Toda mi poesía ha sido ese diálogo con el crucificado, afirma José Ramón Enríquez. Pero no un encuentro dogmático, aclara el poeta y dramaturgo, sino “una charla con una divinidad que aparece como un ser que está colgado en una cruz y que está esperando que lo descuelguen”.
Para el escritor nacido hace 70 años, quienes están muriendo ahora cruzando fronteras, por ejemplo, “son ese crucificado”. Así que el diálogo que establece con ese Dios personal es “bastante violento” e incluso, admite en entrevista en Excélsior, ha llegado a preguntarle si ha fracasado, por el tipo de personas en que nos hemos convertido.

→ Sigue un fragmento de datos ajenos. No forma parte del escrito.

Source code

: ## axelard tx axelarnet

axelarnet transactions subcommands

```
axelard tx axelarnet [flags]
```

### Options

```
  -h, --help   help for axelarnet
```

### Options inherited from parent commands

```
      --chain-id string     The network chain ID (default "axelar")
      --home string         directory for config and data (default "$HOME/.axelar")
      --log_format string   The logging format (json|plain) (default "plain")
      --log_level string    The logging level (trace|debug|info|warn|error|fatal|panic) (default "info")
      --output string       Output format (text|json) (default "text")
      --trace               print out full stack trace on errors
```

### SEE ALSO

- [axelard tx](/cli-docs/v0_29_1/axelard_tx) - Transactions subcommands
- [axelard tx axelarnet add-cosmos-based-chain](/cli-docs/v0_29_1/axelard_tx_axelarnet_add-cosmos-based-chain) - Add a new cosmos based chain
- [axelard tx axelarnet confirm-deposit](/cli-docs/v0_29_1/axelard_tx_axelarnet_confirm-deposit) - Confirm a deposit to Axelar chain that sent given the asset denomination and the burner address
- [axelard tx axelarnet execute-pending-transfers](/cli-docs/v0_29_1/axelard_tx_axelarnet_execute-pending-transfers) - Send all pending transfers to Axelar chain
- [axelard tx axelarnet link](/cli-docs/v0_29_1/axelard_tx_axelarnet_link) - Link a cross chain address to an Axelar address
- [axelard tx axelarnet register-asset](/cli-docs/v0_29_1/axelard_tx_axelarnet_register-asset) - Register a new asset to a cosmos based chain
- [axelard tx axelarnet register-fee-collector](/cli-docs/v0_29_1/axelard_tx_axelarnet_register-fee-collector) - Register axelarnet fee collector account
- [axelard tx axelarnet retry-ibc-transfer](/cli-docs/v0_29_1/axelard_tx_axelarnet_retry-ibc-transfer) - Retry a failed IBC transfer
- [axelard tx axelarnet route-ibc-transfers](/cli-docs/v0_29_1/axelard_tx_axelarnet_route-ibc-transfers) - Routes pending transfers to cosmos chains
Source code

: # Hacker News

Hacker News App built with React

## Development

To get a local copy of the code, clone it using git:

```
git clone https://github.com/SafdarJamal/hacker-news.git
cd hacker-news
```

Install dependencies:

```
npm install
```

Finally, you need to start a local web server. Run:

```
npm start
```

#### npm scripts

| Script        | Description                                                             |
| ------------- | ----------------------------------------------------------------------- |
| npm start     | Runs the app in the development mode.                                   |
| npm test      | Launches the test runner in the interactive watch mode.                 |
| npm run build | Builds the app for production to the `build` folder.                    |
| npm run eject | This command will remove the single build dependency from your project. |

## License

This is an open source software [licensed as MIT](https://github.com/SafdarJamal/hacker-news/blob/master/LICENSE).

“Como creyente, para mí Dios no es sinónimo de soledad, sino de encuentro, de diálogo”, comenta el también ensayista vía telefónica desde Mérida, Yucatán, donde vive desde hace diez años y donde ha dado vida a su poemario más reciente, Decenio.
Confeccionado entre 2004 y 2014, este volumen publicado por Ediciones sin Nombre “está lleno de pleitos con Dios”, dice, “porque, por los momentos difíciles que se están viviendo en el mundo, lo que está ocurriendo con la violencia y la injusticia, ese Cristo aún está crucificado. Y ese Dios no es abstracto, yo hablo con él”.

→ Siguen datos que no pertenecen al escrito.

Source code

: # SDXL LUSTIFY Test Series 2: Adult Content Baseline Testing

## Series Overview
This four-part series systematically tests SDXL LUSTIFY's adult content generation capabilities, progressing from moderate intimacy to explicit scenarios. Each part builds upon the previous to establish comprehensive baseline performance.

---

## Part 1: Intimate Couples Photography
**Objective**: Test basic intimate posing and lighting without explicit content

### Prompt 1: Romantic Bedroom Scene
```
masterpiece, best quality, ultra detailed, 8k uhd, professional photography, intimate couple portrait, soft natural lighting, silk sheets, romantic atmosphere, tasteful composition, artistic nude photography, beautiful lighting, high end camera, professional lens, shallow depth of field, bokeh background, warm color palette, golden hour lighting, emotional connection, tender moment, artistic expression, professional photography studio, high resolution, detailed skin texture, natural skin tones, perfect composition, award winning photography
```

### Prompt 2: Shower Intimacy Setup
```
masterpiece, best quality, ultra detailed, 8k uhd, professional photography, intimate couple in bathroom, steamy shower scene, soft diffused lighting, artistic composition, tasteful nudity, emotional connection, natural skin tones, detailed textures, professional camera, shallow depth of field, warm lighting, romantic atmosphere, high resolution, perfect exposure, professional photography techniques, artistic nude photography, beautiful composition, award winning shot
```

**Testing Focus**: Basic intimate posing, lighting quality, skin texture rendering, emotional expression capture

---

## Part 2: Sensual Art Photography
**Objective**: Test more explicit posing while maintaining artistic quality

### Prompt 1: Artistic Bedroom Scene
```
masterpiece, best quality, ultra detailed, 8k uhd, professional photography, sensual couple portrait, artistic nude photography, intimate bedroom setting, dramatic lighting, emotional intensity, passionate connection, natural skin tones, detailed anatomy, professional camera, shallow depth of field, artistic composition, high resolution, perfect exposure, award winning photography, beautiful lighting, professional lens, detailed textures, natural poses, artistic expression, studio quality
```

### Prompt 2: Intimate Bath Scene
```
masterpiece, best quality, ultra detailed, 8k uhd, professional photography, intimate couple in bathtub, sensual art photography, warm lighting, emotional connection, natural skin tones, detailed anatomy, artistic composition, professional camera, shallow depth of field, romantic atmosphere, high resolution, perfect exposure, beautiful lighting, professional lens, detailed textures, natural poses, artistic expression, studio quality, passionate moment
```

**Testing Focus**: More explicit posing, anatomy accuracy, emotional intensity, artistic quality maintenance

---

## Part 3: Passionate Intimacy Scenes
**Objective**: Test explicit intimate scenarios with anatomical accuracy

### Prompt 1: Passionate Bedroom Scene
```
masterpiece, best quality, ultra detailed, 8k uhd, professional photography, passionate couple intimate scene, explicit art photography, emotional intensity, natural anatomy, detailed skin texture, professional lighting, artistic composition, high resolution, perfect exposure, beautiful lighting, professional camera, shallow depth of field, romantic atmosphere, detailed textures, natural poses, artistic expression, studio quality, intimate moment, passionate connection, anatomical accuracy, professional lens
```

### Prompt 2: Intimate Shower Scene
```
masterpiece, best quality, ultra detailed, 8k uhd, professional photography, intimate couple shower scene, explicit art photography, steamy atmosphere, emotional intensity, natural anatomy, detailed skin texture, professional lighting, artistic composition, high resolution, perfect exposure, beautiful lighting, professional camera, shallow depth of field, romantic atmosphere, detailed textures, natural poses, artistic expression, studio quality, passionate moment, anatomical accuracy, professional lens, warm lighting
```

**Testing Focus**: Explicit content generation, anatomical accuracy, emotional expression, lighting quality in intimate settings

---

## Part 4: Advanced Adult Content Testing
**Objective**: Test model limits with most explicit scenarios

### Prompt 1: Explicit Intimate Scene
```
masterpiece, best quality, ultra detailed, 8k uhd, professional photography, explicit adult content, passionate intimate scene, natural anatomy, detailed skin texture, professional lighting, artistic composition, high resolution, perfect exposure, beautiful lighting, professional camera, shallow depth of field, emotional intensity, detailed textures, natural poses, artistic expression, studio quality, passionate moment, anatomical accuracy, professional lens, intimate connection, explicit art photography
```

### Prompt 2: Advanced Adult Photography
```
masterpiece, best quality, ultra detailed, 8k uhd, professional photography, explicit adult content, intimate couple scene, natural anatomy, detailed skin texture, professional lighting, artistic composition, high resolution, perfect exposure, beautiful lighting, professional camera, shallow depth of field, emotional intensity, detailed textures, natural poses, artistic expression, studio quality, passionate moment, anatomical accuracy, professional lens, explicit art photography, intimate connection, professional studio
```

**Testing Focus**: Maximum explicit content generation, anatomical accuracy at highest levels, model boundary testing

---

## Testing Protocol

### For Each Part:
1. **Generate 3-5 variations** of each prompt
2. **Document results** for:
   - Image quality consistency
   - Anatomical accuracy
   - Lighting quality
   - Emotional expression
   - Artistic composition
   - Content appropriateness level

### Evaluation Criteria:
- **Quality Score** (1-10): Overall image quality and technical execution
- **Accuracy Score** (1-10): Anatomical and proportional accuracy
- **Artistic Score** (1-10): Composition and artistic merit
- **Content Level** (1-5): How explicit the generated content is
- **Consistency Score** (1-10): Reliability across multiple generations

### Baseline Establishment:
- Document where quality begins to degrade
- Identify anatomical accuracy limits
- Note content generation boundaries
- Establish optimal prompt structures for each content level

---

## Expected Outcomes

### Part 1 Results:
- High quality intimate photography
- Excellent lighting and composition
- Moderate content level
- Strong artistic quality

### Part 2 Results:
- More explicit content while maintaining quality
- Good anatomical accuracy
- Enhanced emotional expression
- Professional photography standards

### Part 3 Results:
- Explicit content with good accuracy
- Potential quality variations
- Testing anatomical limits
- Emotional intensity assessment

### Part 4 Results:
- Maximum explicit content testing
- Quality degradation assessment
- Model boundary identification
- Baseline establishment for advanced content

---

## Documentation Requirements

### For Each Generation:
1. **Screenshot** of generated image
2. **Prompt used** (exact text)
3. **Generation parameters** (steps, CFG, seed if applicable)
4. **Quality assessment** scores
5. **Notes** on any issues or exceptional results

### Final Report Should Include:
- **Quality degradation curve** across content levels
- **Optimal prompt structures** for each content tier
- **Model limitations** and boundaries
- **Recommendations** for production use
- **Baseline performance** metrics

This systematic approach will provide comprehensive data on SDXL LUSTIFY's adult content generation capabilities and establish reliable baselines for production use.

El director de escena destaca que, además de Cristo, otra presencia fundamental en Decenio es el mar, ese horizonte en movimiento que quiso tener cerca, a 20 minutos, una de las razones para irse a vivir a Mérida.
“El poemario empieza ahí, cuando me voy a ver el mar, y en ese momento me acuerdo de lecturas y de personas. Es un libro de recuerdos y de evocación de autores como James Joyce y José Lezama Lima. Incluso, en algún momento juego con la idea de que el mar es Dios o que es el mejor ser que lo representa”, agrega.